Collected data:
# # #

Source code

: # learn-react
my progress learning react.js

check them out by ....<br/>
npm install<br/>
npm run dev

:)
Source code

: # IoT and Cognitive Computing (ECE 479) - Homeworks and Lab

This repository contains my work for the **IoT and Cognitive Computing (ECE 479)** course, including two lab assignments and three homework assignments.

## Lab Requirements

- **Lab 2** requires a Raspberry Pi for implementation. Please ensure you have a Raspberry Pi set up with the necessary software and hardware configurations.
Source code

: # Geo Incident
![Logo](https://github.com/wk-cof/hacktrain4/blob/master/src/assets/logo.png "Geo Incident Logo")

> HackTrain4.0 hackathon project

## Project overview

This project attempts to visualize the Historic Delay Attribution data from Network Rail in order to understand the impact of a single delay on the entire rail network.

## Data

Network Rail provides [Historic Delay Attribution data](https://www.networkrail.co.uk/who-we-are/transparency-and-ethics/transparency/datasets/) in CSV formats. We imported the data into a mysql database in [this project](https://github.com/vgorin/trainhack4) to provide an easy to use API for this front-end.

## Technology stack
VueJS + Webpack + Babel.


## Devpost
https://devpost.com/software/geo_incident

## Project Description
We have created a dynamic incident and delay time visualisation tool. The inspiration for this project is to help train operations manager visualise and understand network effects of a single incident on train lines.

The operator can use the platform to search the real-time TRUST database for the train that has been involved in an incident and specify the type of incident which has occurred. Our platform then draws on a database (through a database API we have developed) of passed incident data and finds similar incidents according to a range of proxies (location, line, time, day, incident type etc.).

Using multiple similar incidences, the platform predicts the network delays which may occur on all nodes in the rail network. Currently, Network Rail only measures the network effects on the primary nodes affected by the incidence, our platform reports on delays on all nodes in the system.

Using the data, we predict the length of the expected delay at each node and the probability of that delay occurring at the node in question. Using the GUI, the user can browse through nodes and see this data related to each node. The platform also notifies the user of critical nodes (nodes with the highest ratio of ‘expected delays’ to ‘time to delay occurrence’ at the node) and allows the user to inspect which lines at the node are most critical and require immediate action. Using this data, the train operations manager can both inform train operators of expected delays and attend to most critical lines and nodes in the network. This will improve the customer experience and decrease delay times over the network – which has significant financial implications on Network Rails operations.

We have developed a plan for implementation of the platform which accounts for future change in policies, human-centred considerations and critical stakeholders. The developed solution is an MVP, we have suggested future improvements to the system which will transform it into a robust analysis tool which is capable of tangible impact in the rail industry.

# # #

Please output exactly the lines between the one holding "Homeworks and Lab" and the one holding "We have created" in the records above, inclusive, and nothing more.

> **EXERCISE RESPONSE**
: # IoT and Cognitive Computing (ECE 479) - Homeworks and Lab

This repository contains my work for the **IoT and Cognitive Computing (ECE 479)** course, including two lab assignments and three homework assignments.

## Lab Requirements

- **Lab 2** requires a Raspberry Pi for implementation. Please ensure you have a Raspberry Pi set up with the necessary software and hardware configurations.
Source code

: # Geo Incident
![Logo](https://github.com/wk-cof/hacktrain4/blob/master/src/assets/logo.png "Geo Incident Logo")

> HackTrain4.0 hackathon project

## Project overview

This project attempts to visualize the Historic Delay Attribution data from Network Rail in order to understand the impact of a single delay on the entire rail network.

## Data

Network Rail provides [Historic Delay Attribution data](https://www.networkrail.co.uk/who-we-are/transparency-and-ethics/transparency/datasets/) in CSV formats. We imported the data into a mysql database in [this project](https://github.com/vgorin/trainhack4) to provide an easy to use API for this front-end.

## Technology stack
VueJS + Webpack + Babel.


## Devpost
https://devpost.com/software/geo_incident

## Project Description
We have created a dynamic incident and delay time visualisation tool. The inspiration for this project is to help train operations manager visualise and understand network effects of a single incident on train lines.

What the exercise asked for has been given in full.